In case it isn't clear, I just want to add to Thomas' explanation that int is 32 bits...since all bitshift operations are promoted to ints (for the operators (or numbers), that is), the MAXIMUM number of shifts would be 31 (like he said, 32 mod 32 (32 % 32 in Java) = 0 (the remainder is 0).

Remember the signed and unsigned shifting!!!

if you shift x >> 2 (I hope I don't get this backwards!), the sign goes along and you get this for x = 15:

0000 0000 0000 0000 0000 0000 0000 1111

becomes

0000 0000 0000 0000 0000 0000 0000 0011 (note all the numbers shift 2 to the right and thus two "1" symbols fall off.

So 15 >> 2 = 3

But for x = -15, you have this representation

First...to reverse, you'll be flipping the bit representation of 15 - 1 (since to get the value of a negative number, you flip all bits and add 1...so I'm doing the reverse to create -15)

14 is

0000 0000 0000 0000 0000 0000 0000 1110

(so if you had flipped bits and added 1, it would end in 1111 which = 15)

Now, flip the bits to get the representation of -15 as stored in the int variable:

1111 1111 1111 1111 1111 1111 1111 0001

When you shift -15 >> 2, that is a signed shift...so the 1 bit stays a 1 bit even though you are shifting right...the net result is that bits keep being added to the left while those on the right may drop off...the first shift results in:

1111 1111 1111 1111 1111 1111 1111 1000 (note everything shifted right, but then the leftmost bit was turned back into a 1)

The second shift becomes

1111 1111 1111 1111 1111 1111 1111 1100

Now reverse it:

0000 0000 0000 0000 0000 0000 0000 0011

add 1

0000 0000 0000 0000 0000 0000 0000 0100

And -15 >> 2 = 4

Now throw the sign back on: -4

That's two's complement...somewhat confusing, but once you understand the basic formula of flip, add 1, put the negative sign back in, it isn't so bad.

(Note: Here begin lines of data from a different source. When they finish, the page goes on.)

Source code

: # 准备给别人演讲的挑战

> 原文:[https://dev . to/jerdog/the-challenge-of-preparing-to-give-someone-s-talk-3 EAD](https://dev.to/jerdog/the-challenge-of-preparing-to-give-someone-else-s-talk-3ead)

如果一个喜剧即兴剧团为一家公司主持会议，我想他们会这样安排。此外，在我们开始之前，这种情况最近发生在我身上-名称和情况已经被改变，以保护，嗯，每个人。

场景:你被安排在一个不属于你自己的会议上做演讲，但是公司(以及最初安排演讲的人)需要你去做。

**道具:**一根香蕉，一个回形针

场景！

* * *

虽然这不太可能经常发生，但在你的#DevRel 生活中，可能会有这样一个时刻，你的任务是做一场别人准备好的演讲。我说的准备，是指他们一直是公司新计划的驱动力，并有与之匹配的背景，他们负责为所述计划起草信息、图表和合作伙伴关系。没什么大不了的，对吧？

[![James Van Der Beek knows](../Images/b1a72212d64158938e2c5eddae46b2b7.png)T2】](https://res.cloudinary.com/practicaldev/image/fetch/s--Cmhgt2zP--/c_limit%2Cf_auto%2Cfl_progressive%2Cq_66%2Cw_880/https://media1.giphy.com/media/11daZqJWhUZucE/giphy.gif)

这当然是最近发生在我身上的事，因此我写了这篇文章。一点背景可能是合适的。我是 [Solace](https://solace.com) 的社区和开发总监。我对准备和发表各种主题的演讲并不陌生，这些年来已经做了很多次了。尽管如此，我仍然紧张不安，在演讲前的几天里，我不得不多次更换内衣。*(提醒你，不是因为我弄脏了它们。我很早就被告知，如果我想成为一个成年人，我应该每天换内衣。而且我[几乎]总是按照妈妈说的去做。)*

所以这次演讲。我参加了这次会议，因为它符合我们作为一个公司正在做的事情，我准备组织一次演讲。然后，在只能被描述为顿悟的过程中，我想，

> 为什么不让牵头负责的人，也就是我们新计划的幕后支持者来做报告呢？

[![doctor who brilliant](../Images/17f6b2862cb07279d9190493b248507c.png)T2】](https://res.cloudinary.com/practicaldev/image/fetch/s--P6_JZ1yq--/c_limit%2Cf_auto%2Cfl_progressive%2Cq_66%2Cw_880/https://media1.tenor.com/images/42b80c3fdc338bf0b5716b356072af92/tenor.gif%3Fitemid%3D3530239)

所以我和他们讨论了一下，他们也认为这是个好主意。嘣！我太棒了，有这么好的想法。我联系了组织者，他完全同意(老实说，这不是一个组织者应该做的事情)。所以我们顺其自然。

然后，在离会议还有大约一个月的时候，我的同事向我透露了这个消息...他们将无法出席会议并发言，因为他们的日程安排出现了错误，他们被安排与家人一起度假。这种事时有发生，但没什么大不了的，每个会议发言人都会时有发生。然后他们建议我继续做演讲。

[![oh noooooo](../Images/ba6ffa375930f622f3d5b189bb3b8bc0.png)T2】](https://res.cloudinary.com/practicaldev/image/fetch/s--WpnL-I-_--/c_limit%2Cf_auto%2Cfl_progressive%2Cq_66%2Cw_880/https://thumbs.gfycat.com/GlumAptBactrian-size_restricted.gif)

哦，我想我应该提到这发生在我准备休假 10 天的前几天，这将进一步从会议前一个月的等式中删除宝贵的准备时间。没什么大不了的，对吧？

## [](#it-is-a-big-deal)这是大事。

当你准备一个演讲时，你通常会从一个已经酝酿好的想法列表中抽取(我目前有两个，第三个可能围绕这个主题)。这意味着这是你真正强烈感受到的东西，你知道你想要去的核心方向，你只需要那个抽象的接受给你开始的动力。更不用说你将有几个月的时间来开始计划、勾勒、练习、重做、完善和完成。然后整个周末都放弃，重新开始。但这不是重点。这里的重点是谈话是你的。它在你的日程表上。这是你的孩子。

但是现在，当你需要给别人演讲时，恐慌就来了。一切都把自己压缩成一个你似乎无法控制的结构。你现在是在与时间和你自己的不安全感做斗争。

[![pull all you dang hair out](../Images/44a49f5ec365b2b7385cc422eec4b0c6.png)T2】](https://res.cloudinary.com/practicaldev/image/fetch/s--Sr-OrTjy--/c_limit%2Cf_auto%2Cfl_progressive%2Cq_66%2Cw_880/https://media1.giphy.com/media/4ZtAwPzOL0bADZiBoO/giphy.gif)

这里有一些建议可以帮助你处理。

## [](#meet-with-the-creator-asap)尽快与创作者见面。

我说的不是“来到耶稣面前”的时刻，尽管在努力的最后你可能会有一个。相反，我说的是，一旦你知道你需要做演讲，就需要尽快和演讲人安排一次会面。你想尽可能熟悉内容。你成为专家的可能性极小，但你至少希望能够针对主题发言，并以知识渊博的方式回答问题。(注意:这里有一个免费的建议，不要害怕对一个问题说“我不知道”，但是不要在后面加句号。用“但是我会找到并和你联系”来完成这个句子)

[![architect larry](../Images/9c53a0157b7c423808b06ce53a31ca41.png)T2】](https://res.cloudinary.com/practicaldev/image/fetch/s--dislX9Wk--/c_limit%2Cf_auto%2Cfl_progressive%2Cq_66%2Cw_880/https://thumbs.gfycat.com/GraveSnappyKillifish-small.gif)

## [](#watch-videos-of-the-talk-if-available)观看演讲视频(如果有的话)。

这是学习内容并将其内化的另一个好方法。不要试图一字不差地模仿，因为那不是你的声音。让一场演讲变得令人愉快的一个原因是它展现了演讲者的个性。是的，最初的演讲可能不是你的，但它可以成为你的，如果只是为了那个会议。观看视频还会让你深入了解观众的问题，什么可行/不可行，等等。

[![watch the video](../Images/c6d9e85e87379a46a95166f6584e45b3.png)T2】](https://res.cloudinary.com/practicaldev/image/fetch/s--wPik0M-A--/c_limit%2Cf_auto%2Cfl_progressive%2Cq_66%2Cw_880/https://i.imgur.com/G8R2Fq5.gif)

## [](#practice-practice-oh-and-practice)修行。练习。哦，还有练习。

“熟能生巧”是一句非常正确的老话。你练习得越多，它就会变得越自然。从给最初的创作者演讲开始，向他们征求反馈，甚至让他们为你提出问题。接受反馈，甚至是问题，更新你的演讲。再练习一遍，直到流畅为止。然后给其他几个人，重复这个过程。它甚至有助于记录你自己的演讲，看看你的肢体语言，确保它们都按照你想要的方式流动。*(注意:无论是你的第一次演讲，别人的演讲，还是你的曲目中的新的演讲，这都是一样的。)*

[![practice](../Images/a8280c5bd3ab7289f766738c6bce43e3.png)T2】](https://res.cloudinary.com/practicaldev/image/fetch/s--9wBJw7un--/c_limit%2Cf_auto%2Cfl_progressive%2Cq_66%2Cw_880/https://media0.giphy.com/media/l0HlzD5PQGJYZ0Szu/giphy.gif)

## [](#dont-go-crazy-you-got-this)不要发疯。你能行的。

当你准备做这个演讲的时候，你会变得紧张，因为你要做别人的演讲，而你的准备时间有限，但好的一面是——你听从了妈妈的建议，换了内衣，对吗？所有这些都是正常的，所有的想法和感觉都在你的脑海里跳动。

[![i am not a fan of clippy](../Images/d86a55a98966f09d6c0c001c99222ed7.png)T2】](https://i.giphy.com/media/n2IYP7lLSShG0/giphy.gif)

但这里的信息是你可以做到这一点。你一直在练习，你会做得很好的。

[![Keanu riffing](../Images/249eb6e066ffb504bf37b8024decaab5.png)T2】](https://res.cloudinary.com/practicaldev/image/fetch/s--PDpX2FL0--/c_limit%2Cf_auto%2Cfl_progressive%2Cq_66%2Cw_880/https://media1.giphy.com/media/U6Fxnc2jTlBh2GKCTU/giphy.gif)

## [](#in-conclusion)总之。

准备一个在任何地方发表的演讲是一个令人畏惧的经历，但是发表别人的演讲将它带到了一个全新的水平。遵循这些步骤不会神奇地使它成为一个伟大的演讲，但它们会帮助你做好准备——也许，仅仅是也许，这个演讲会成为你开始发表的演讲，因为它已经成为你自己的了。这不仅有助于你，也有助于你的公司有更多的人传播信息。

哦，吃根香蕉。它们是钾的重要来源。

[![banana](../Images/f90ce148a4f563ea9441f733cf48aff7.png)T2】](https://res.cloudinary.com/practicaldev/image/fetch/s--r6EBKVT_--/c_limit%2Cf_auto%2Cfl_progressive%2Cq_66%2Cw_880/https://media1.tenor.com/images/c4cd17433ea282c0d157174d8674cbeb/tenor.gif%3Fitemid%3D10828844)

Now....there is also the unsigned RIGHT shift (no left one as that leftmost bit would fall off and thus becomes irrelevant)....the difference is that instead of the sign bit being turned back on if negative after a shift, in this case, the sign bit is not turned back on and you have a shift that looks the same as it would for a positive number.

Therefore, with x = 15:

0000 0000 0000 0000 0000 0000 0000 1111

you get 3 again (ends in 0011)

but with x = -15:

1111 1111 1111 1111 1111 1111 1111 0001

you get

0011 1111 1111 1111 1111 1111 1111 1100

Note that this becomes a very big POSITIVE number of 1073741820 (thus, unsigned)....but there is one case where an unsigned shift does NOT become positive...

if it is shifted by a multiple of 32 digits, nothing happens (remember the x % 32 = 0?).

BTW, I learned nearly all of this from Head First Java...if you can afford at least a 1 week detour, this book is well worth it for the incredibly solid foundation it lays. Actually, now that I think about it, it may have been in the cert book, but I'm fairly certain it was in the HFJ. Both are must-reads, IMHO.

Ross

Remember the signed and unsigned shifting!!!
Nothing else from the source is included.